All these women -- and countless more -- can’t believe they’ve ended up where they have. Many of them are lonely, overworked, tired and resentful. They’re resentful that the people in their lives don’t treat them better. They’re angry that the years have trickled by with little change and they’re sad that somewhere along the way they have lost themselves.

What many of these women don’t know, though, is that the only one responsible for getting them where they are is themselves. What they don’t know is that they, and only they, have the power to change things. They don’t realize that their utter focus on changing those around them has resulted in those women staying stuck themselves.

The more they tried to “make” others be kinder, softer, more available, the more time they wasted. The more they tried to work longer hours for their crazy boss, bow down to their spouse’s rage and over-accommodate for their lover’s short-comings, the more they sabotaged their dreams. The more they sabotaged their dreams, the more they lost themselves. And the more they lost themselves, the more hopeless, angry and resentful they became.

Women without number find themselves repeating toxic patterns in their relationships. They end up with the “same” guy, who just happens to have a different name or with the same job, but in a different company. Many of these women saw the same warning flags well before they got involved with man or job number one, two and three. Some didn’t see any red flags until they were deeply entrenched, at which time it became difficult to disentangle. All of the women let things go too far, get too bad and last too long.

The hard reality that all women would benefit from hearing is this: You’re responsible for your happiness. You determine your life. You create your future. When things aren’t the way you’d like them to be, you are responsible for changing them. Continually trying to get others to change their moves is the quickest way to sabotage your future. Get your eyes off the other person and back on you.

  • If your partner rages… change your response to his rage.
  • If your boss demands 24/7 attention…don’t buy in, look for another job, set limits or do all of the above.
  • If you’re controlling, critical and perfectionistic…learn to let go and be more compassionate.
  • If your date flirts with other women…recognize the red flags early and move on.
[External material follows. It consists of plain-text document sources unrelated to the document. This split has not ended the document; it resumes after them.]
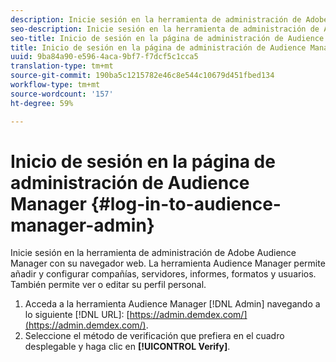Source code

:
 ```yaml
---
description: Inicie sesión en la herramienta de administración de Adobe Audience Manager con su navegador web. La herramienta Audience Manager permite añadir y configurar compañías, servidores, informes, formatos y usuarios. También permite ver o editar su perfil personal.
seo-description: Inicie sesión en la herramienta de administración de Adobe Audience Manager con su navegador web. La herramienta Audience Manager permite añadir y configurar compañías, servidores, informes, formatos y usuarios. También permite ver o editar su perfil personal.
seo-title: Inicio de sesión en la página de administración de Audience Manager
title: Inicio de sesión en la página de administración de Audience Manager
uuid: 9ba84a90-e596-4aca-9bf7-f7dcf5c1cca5
translation-type: tm+mt
source-git-commit: 190ba5c1215782e46c8e544c10679d451fbed134
workflow-type: tm+mt
source-wordcount: '157'
ht-degree: 59%

---
```



# Inicio de sesión en la página de administración de Audience Manager {#log-in-to-audience-manager-admin}

Inicie sesión en la herramienta de administración de Adobe Audience Manager con su navegador web. La herramienta Audience Manager permite añadir y configurar compañías, servidores, informes, formatos y usuarios. También permite ver o editar su perfil personal.

<!-- t_login.xml -->

1. Acceda a la herramienta Audience Manager [!DNL Admin] navegando a lo siguiente [!DNL URL]: [https://admin.demdex.com/](https://admin.demdex.com/).
1. Seleccione el método de verificación que prefiera en el cuadro desplegable y haga clic en **[!UICONTROL Verify]**.
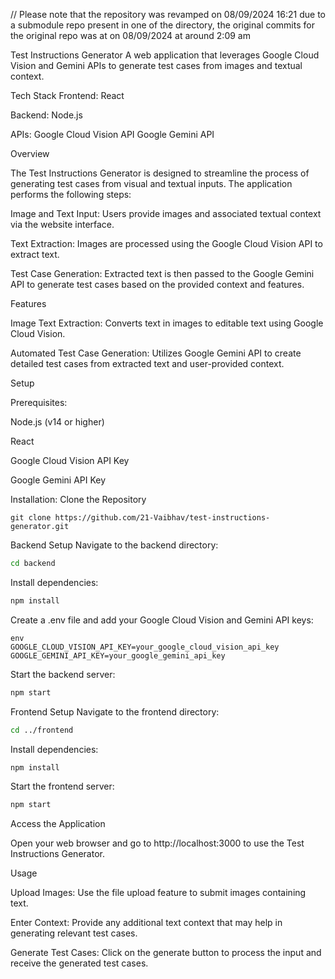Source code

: // Please note that the repository was revamped on 08/09/2024 16:21 due to a submodule repo present in one of the directory, the original commits for the original repo was at on 08/09/2024
at around 2:09 am

Test Instructions Generator A web application that leverages Google Cloud Vision and Gemini APIs to generate test cases from images and textual context.

Tech Stack Frontend: React

Backend: Node.js

APIs: Google Cloud Vision API Google Gemini API

Overview

The Test Instructions Generator is designed to streamline the process of generating test cases from visual and textual inputs. The application performs the following steps:

Image and Text Input: Users provide images and associated textual context via the website interface.

Text Extraction: Images are processed using the Google Cloud Vision API to extract text.

Test Case Generation: Extracted text is then passed to the Google Gemini API to generate test cases based on the provided context and features.

Features

Image Text Extraction: Converts text in images to editable text using Google Cloud Vision.

Automated Test Case Generation: Utilizes Google Gemini API to create detailed test cases from extracted text and user-provided context.

Setup

Prerequisites:

Node.js (v14 or higher)

React

Google Cloud Vision API Key

Google Gemini API Key

Installation: Clone the Repository

```
git clone https://github.com/21-Vaibhav/test-instructions-generator.git
```

Backend Setup Navigate to the backend directory:
```bash
cd backend
```

Install dependencies:
```bash
npm install
```
Create a .env file and add your Google Cloud Vision and Gemini API keys:
```
env
GOOGLE_CLOUD_VISION_API_KEY=your_google_cloud_vision_api_key
GOOGLE_GEMINI_API_KEY=your_google_gemini_api_key
```
Start the backend server:
```bash
npm start
```
Frontend Setup Navigate to the frontend directory:
```bash
cd ../frontend
```
Install dependencies:
```bash
npm install
```
Start the frontend server:
```bash
npm start
```
Access the Application

Open your web browser and go to http://localhost:3000 to use the Test Instructions Generator.

Usage

Upload Images: Use the file upload feature to submit images containing text.

Enter Context: Provide any additional text context that may help in generating relevant test cases.

Generate Test Cases: Click on the generate button to process the input and receive the generated test cases.
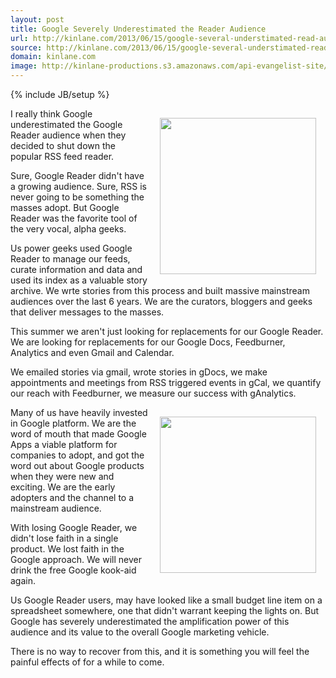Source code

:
 ```yaml
---
layout: post
title: Google Severely Underestimated the Reader Audience
url: http://kinlane.com/2013/06/15/google-several-understimated-read-audience/
source: http://kinlane.com/2013/06/15/google-several-understimated-read-audience/
domain: kinlane.com
image: http://kinlane-productions.s3.amazonaws.com/api-evangelist-site/blog/google-reader-logo.jpeg
---
```

{% include JB/setup %}<p><img style="padding: 15px;" src="https://s3.amazonaws.com/kinlane-productions/google-reader/google-reader-logo.jpeg" alt="" width="250" align="right" /></p>
<p>I really think Google underestimated the Google Reader audience when they decided to shut down the popular RSS feed reader.</p>
<p>Sure, Google Reader didn't have a growing audience.  Sure, RSS is never going to be something the masses adopt.  But Google Reader was the favorite tool of the very vocal, alpha geeks.</p>
<p>Us power geeks used Google Reader to manage our feeds, curate information and data and used its index as a valuable story archive.  We wrte stories from this process and built massive mainstream audiences over the last 6 years.  We are the curators, bloggers and geeks that deliver messages to the masses.</p>
<p>This summer we aren't just looking for replacements for our Google Reader.  We are looking for replacements for our Google Docs, Feedburner, Analytics and even Gmail and Calendar.</p>
<p>We emailed stories via gmail, wrote stories in gDocs, we make appointments and meetings from RSS triggered events in gCal, we quantify our reach with Feedburner, we measure our success with gAnalytics.</p>
<p><img style="padding: 15px;" src="https://s3.amazonaws.com/kinlane-productions/google-reader/google-reader-closing-reminder.png" alt="" width="250" align="right" /></p>
<p>Many of us have heavily invested in Google platform. We are the word of mouth that made Google Apps a viable platform for companies to adopt, and got the word out about Google products when they were new and exciting.  We are the early adopters and the channel to a mainstream audience.</p>
<p>With losing Google Reader, we didn't lose faith in a single product.  We lost faith in the Google approach.  We will never drink the free Google kook-aid again.</p>
<p>Us Google Reader users, may have looked like a small budget line item on a spreadsheet somewhere, one that didn't warrant keeping the lights on.  But Google has severely underestimated the amplification power of this audience and its value to the overall Google marketing vehicle.</p>
<p>There is no way to recover from this, and it is something you will feel the painful effects of for a while to come.</p>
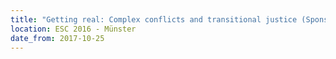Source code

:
 ```yaml
---
title: "Getting real: Complex conflicts and transitional justice (Sponsored by the European Criminology Group on Atrocity Crimes and Transitional Justice)"
location: ESC 2016 - Münster
date_from: 2017-10-25
---
```

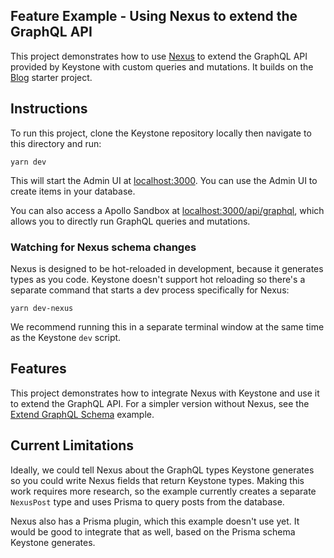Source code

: ## Feature Example - Using Nexus to extend the GraphQL API

This project demonstrates how to use [Nexus](https://nexusjs.org) to extend the GraphQL API provided by Keystone with custom queries and mutations. It builds on the [Blog](../blog) starter project.

## Instructions

To run this project, clone the Keystone repository locally then navigate to this directory and run:

```shell
yarn dev
```

This will start the Admin UI at [localhost:3000](http://localhost:3000).
You can use the Admin UI to create items in your database.

You can also access a Apollo Sandbox at [localhost:3000/api/graphql](http://localhost:3000/api/graphql), which allows you to directly run GraphQL queries and mutations.

### Watching for Nexus schema changes

Nexus is designed to be hot-reloaded in development, because it generates types as you code. Keystone doesn't support hot reloading so there's a separate command that starts a dev process specifically for Nexus:

```shell
yarn dev-nexus
```

We recommend running this in a separate terminal window at the same time as the Keystone `dev` script.

## Features

This project demonstrates how to integrate Nexus with Keystone and use it to extend the GraphQL API. For a simpler version without Nexus, see the [Extend GraphQL Schema](../extend-graphql-schema) example.

## Current Limitations

Ideally, we could tell Nexus about the GraphQL types Keystone generates so you could write Nexus fields that return Keystone types. Making this work requires more research, so the example currently creates a separate `NexusPost` type and uses Prisma to query posts from the database.

Nexus also has a Prisma plugin, which this example doesn't use yet. It would be good to integrate that as well, based on the Prisma schema Keystone generates.
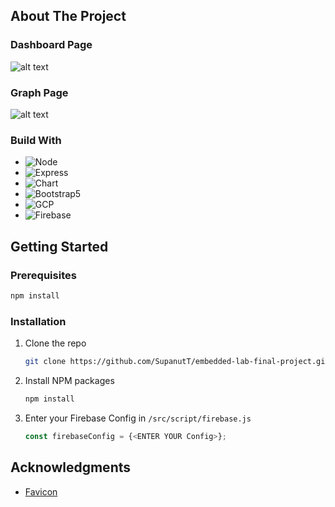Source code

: ## About The Project

### Dashboard Page
![alt text](https://media.discordapp.net/attachments/1020618076858875985/1109543879448989838/dashboard.png)

### Graph Page
![alt text](https://media.discordapp.net/attachments/1020618076858875985/1109543879792930816/graph.png)

### Build With
* ![Node](https://img.shields.io/badge/Node.js-339933?style=for-the-badge&logo=nodedotjs&logoColor=white)
* ![Express](https://img.shields.io/badge/Express.js-000000?style=for-the-badge&logo=express&logoColor=white)
* ![Chart](https://img.shields.io/badge/Chart.js-FF6384?style=for-the-badge&logo=chartdotjs&logoColor=white)
* ![Bootstrap5](https://img.shields.io/badge/Bootstrap-563D7C?style=for-the-badge&logo=bootstrap&logoColor=white)
* ![GCP](https://img.shields.io/badge/Google_Cloud-4285F4?style=for-the-badge&logo=google-cloud&logoColor=white)
* ![Firebase](https://img.shields.io/badge/firebase-ffca28?style=for-the-badge&logo=firebase&logoColor=black)

## Getting Started
### Prerequisites
  ```sh
  npm install
  ```
### Installation
1. Clone the repo
   ```sh
   git clone https://github.com/SupanutT/embedded-lab-final-project.git
   ```
2. Install NPM packages
   ```sh
   npm install
   ```
3. Enter your Firebase Config in `/src/script/firebase.js`
   ```js
   const firebaseConfig = {<ENTER YOUR Config>};
   ```
## Acknowledgments
* [Favicon](https://www.flaticon.com/)
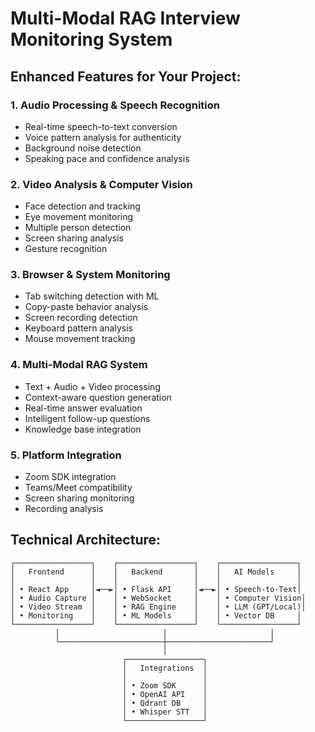# Multi-Modal RAG Interview Monitoring System

## Enhanced Features for Your Project:

### 1. Audio Processing & Speech Recognition
- Real-time speech-to-text conversion
- Voice pattern analysis for authenticity
- Background noise detection
- Speaking pace and confidence analysis

### 2. Video Analysis & Computer Vision
- Face detection and tracking
- Eye movement monitoring
- Multiple person detection
- Screen sharing analysis
- Gesture recognition

### 3. Browser & System Monitoring
- Tab switching detection with ML
- Copy-paste behavior analysis
- Screen recording detection
- Keyboard pattern analysis
- Mouse movement tracking

### 4. Multi-Modal RAG System
- Text + Audio + Video processing
- Context-aware question generation
- Real-time answer evaluation
- Intelligent follow-up questions
- Knowledge base integration

### 5. Platform Integration
- Zoom SDK integration
- Teams/Meet compatibility
- Screen sharing monitoring
- Recording analysis

## Technical Architecture:

```
┌─────────────────┐    ┌─────────────────┐    ┌─────────────────┐
│   Frontend      │    │   Backend       │    │   AI Models     │
│                 │    │                 │    │                 │
│ • React App     │◄──►│ • Flask API     │◄──►│ • Speech-to-Text│
│ • Audio Capture │    │ • WebSocket     │    │ • Computer Vision│
│ • Video Stream  │    │ • RAG Engine    │    │ • LLM (GPT/Local)│
│ • Monitoring    │    │ • ML Models     │    │ • Vector DB     │
└─────────────────┘    └─────────────────┘    └─────────────────┘
          │                       │                       │
          └───────────────────────┼───────────────────────┘
                                  │
                         ┌─────────────────┐
                         │   Integrations  │
                         │                 │
                         │ • Zoom SDK      │
                         │ • OpenAI API    │
                         │ • Qdrant DB     │
                         │ • Whisper STT   │
                         └─────────────────┘
```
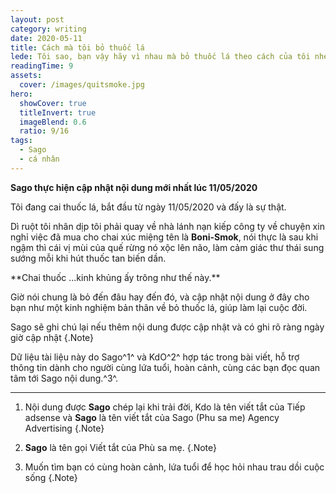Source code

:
 ```yaml
---
layout: post
category: writing
date: 2020-05-11
title: Cách mà tôi bỏ thuốc lá
lede: Tôi sao, bạn vậy hãy vì nhau mà bỏ thuốc lá theo cách của tôi nhé, đơn giản mà dễ thực hiện
readingTime: 9
assets:
  cover: /images/quitsmoke.jpg
hero:
  showCover: true
  titleInvert: true
  imageBlend: 0.6
  ratio: 9/16
tags:
  - Sago
  - cá nhân
---
```

**Sago thực hiện cập nhật nội dung mới nhất lúc 11/05/2020**

Tôi đang cai thuốc lá, bắt đầu từ ngày 11/05/2020 và đấy là sự thật.

Dì ruột tôi nhân dịp tôi phải quay về nhà lánh nạn kiếp công ty về chuyện xin nghỉ việc đã mua cho chai xúc miệng tên là **Boni-Smok**, nói thực là sau khi ngậm thì cái vị mùi của quế rừng nó xộc lên não, làm cảm giác thư thái sung sướng mỗi khi hút thuốc tan biến dần.




<Media ratio="844/1500" image="/images/bonismok.jpg"/>
**Chai thuốc ...kinh khủng ấy trông như thế này.**

Giờ nói chung là bỏ đến đâu hay đến đó, và cập nhật nội dung ở đây cho bạn như một kinh nghiệm bản thân về bỏ thuốc lá, giúp làm lại cuộc đời.


Sago sẽ ghi chú lại nếu thêm nội dung được cập nhật và có ghi rõ ràng ngày giờ cập nhật {.Note}

Dữ liệu tài liệu này do Sago^1^ và KdO^2^ hợp tác trong bài viết, hỗ trợ thông tin dành cho người cùng lứa tuổi, hoàn cảnh, cùng các bạn đọc quan tâm tới Sago nội dung.^3^.

---

1. Nội dung được **Sago** chép lại khi trải đời, Kdo là tên viết tắt của Tiếp adsense và **Sago** là tên viết tắt của Sago (Phu sa me) Agency Advertising {.Note}

2. **Sago** là tên gọi Viết tắt của Phù sa mẹ. {.Note}

3. Muốn tìm bạn có cùng hoàn cảnh, lứa tuổi để học hỏi nhau trau dồi cuộc sống {.Note}

<script>
import Media from "../../src/components/Media";

export default {
  components: { Media }
}
</script>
It’s an act of courage and takes enormous strength for a person to be accountable for their mistakes, imperfections and struggles. I challenge women across the world to step into this level of accountability and to take full ownership of their happiness. Neither blaming others for causing our pain nor looking to others to solve our pain serves women. When women learn to effectively step into the world in a new way, their world will change. Get grounded, not reactive; powerful, not aggressive, and strong, not helpless. Rely on yourself for change and stop looking to others to make you happy.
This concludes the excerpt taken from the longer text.